The Chalon Heads
Page 12
He was wearing a white shirt, and for a moment she thought of a surgeon, or a dentist, intent on some delicate surgical procedure. But she knew that the focus of his attention was a postage stamp, one of a number on the white page in front of him. There was a multitude of colours, she saw, dull, faded colours, oranges, greens, sepias and blues, but all of the same unvarying design.
He looked up at her.
‘Chalon Heads,’ she said, then noticed with a shock that he was crying, tears glistening on his cheeks.
He stared at her, his round face absurdly expressionless, given the tears.
‘Sorry. I didn’t mean to disturb you. I saw the light . . .’
She turned to go but he called after her, ‘No . . . It’s all right. Come back, if you want.’
His voice was hoarse and also rather plaintive, as if he had a need to say something.
‘You think this is mad,’ he said, and she wasn’t sure at first what he was referring to.
‘This,’ he said, pointing to the sheets of stamps.
‘Oh. Actually I’m trying to get the hang of it. Mr Melville lent me some books. I’m still on primitives— postmaster provisionals, Sydney views, cottonreels and woodblocks. There’s a lot more to it than I realised.’
He dipped his head in a little bow. ‘Very conscientious of you, Sergeant, trying to understand the mind of the deranged philatelist.’
‘Are you deranged?’
‘Just at the moment it feels very much like that.’
‘He said that you’d written a book on the Chalon Heads.’
Starling nodded.
‘I’d like to read it, if I may.’
‘There’s a copy in the bookcase in the living room. Help yourself.’
‘Thank you. He said it was very well regarded.’
‘Mr Melville is a kind man. He arranged for this.’ He indicated the sheets of paper in front of him, and Kathy saw for the first time that they were coloured photocopies. ‘My collection belongs to Cabot’s now. But James had these copies made for me. He realised that these are my favourites.’ He turned his head sadly to the pages. Kathy stepped closer to the table and stood at his shoulder looking down at them.
‘This one, for instance . . .’ Starling lifted a page with a single block of twenty identical brown Chalon Heads, four rows each of five stamps. ‘Nova Scotia, 1853, one penny brown, block of twenty, mint. Beautiful, beautiful . . .’ he whispered, lost in admiration. ‘It was a present—from Eva.’
‘From Eva? So she knew about stamps too? She knew what to buy for you?’
‘No, no . . .’ Starling sighed. ‘It was chance, and yet, like the innocent she was, she hit the jackpot first time. She found me these for my birthday, a couple of years ago, from some little hole of a stamp shop. I was knocked out.’

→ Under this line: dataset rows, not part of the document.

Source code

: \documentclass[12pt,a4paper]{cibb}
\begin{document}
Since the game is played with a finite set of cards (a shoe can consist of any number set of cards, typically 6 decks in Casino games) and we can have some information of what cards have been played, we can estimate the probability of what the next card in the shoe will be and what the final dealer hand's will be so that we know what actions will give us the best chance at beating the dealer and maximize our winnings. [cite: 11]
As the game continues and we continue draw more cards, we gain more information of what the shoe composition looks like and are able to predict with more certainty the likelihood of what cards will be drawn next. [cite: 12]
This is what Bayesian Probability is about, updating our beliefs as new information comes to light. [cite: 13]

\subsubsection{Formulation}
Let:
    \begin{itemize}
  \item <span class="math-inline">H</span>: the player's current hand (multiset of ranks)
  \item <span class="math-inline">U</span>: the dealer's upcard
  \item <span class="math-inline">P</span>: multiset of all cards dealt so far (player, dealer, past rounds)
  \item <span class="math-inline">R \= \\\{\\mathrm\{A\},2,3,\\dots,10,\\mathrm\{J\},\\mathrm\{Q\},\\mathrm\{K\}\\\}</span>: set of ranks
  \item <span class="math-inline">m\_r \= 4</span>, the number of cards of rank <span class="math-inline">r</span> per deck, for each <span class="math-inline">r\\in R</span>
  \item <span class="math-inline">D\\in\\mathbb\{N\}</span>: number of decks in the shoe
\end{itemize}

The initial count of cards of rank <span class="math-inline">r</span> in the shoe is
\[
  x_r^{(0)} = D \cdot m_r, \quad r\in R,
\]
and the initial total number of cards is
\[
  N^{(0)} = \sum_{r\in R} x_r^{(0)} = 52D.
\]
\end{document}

Kathy looked at the block of pristine stamps, Eva’s present, twenty tiny self-portraits. She wondered if Eva was aware of the striking resemblance. But how could she not be?
Starling turned the page, sighing at the treasures that were no longer his.
‘I’ll go and find your book,’ Kathy said softly.
He didn’t respond and she turned to leave. Then he said, ‘They’re not going to call, you know,’ and he gave a little sob.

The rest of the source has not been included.